New phone arrived today. It’s the same make, just a later model. The price on eBay was £142.99, but for some bizarre reason there was a discount of £28.60 on the deal, but I had to buy that day. It was the phone I wanted, so I went for it. I was just about to go through my Cashback site for another 1% off when K*** explained that if I went through her Cashback site, I could get another 10% off. After a bit of ‘umming and ‘arring I bit the bullet and bought the phone. It now looks as if the phone will cost me £102.99. Not a bad saving!

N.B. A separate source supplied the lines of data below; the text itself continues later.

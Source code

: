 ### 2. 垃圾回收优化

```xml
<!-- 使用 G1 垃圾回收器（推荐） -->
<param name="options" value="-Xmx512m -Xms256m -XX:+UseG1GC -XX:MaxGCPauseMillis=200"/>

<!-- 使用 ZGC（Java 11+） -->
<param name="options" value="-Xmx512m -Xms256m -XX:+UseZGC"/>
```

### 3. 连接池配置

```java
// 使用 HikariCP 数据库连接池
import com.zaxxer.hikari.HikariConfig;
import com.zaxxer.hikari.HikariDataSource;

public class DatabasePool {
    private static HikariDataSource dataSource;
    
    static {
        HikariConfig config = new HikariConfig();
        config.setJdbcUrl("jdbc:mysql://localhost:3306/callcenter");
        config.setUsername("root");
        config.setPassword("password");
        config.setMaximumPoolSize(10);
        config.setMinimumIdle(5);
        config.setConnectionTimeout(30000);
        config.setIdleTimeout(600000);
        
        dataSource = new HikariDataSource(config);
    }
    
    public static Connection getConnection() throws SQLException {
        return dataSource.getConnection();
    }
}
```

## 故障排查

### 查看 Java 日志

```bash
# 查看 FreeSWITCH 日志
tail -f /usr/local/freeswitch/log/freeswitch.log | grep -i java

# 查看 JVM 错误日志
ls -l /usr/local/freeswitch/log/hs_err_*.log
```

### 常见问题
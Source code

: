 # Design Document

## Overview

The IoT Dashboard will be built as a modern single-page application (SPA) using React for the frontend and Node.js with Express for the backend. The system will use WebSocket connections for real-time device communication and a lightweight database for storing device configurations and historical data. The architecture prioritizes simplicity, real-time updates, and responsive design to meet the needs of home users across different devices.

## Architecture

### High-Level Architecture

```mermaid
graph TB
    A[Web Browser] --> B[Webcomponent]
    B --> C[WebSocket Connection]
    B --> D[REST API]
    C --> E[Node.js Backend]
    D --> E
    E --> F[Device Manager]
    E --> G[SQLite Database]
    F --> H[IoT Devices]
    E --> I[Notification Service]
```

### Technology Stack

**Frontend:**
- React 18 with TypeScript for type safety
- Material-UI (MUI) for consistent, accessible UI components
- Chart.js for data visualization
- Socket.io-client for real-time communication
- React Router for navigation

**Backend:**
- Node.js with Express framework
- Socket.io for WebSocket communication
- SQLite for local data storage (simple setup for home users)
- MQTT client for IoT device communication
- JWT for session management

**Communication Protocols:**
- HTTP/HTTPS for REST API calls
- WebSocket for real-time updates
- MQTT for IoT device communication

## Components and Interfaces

It’s been three weeks since my last post, and there have not been any real reasons why. I’ve just been a little bit lazy I suppose. I don’t like writing when there is a chance of being disturbed and with the problems we are experiencing with our youngest son, sitting and putting fingers to keyboard has not been the top of my to-do list. I think I’ve explained here before that Rh*s is Autistic and has several other linked conditions. One of the issues many Autistic people have is routine. Things have to be the same with little or no variation. Rh*s likes to know what he is doing, where and when he is doing it and who with. Changes, even the slightest can lead to anxiety and stress, which often manifests in his behaviour. He currently lives at his residential placement for 4 nights and 5 days a week. He is picked up from home Monday morning and returns Friday evening. It’s taken a long time to get to this stage, and he appears to be happy with the arrangement. He has his own flat and many staff to support him on a daily basis. However, it is now the time to plan his placement for the next year, and this is causing some issues.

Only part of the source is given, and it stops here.